Keekozhur also spelt as Keekozhoor is a small village on the side of Pamba River, situated 4 km from Ranni and 9 km from Kozhencherry. It is in the state of Kerala, India. It is 15 km from the Pathanamthitta district headquarters. This village is under Ranny and Cherukole Panchayats.

Community life
A hamlet on the bank of River Pamba en route to "Sabarimala", Keekozhur is renowned for its communal harmony, co-operation and social equality. The residents of the village are committed to help each other, emphasizing the principle of "self-help through mutual help". The village possess ancient cultural heritage; Keekozhoor is closely bound to ARANMULA cultural heritage.
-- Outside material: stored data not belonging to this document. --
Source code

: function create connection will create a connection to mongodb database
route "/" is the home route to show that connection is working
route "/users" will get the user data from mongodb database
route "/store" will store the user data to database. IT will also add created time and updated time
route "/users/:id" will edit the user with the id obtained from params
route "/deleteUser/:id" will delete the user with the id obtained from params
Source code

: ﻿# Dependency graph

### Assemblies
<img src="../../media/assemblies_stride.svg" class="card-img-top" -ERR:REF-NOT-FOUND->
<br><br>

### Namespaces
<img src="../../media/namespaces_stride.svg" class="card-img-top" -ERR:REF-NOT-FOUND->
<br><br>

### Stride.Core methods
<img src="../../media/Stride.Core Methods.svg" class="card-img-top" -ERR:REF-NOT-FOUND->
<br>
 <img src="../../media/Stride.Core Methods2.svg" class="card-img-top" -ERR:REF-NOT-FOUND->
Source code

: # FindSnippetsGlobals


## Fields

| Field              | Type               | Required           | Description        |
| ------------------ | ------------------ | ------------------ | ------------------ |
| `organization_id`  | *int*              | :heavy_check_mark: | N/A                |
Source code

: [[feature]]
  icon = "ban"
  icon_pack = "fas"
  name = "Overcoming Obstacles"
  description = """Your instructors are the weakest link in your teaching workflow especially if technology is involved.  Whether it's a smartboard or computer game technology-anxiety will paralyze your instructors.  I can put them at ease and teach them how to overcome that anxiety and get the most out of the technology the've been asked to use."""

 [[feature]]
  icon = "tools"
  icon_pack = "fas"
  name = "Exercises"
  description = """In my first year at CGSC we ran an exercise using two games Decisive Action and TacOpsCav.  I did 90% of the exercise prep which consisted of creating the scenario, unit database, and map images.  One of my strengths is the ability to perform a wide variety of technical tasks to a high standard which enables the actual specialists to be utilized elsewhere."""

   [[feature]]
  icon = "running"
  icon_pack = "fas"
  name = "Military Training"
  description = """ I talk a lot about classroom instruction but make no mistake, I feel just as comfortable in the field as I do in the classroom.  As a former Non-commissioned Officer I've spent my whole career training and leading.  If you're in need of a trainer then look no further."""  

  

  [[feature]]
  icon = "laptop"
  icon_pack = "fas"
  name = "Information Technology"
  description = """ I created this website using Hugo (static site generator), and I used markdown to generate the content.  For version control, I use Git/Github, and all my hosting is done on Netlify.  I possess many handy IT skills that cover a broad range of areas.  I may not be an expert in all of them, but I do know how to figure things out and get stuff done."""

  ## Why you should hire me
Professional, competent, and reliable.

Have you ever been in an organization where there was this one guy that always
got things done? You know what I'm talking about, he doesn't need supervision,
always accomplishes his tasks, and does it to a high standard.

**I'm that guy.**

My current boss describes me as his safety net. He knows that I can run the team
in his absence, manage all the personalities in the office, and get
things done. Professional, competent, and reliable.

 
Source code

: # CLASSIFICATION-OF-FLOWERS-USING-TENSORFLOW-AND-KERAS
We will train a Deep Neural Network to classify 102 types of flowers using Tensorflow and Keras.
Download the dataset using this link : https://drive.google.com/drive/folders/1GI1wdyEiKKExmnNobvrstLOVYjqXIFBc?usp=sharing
Keekozhur-Vayalathala Palliyodam is a strong participant in Aranmula Vallamkali (boat race) from its beginning itself.
Folklore temple arts like Padayani and Mudiyttu are performing every year in the ancient Bhadrakali temple @keekozhur during Ulsavam named Pooram there during (Kumbha maasam M.E) Feb_March

Education
Keekozhoor has a Government High School and a Government Lower Primary School
Mar Thoma Lower Primary School at the Eastern Part and a Noel Memorial Upper Primary School under the management of the Brothern Church.

Keekozhoor has one of the first libraries. The Library and Reading room in Keekozhoor provided opportunity for the people to get good books and created in them a habit of reading.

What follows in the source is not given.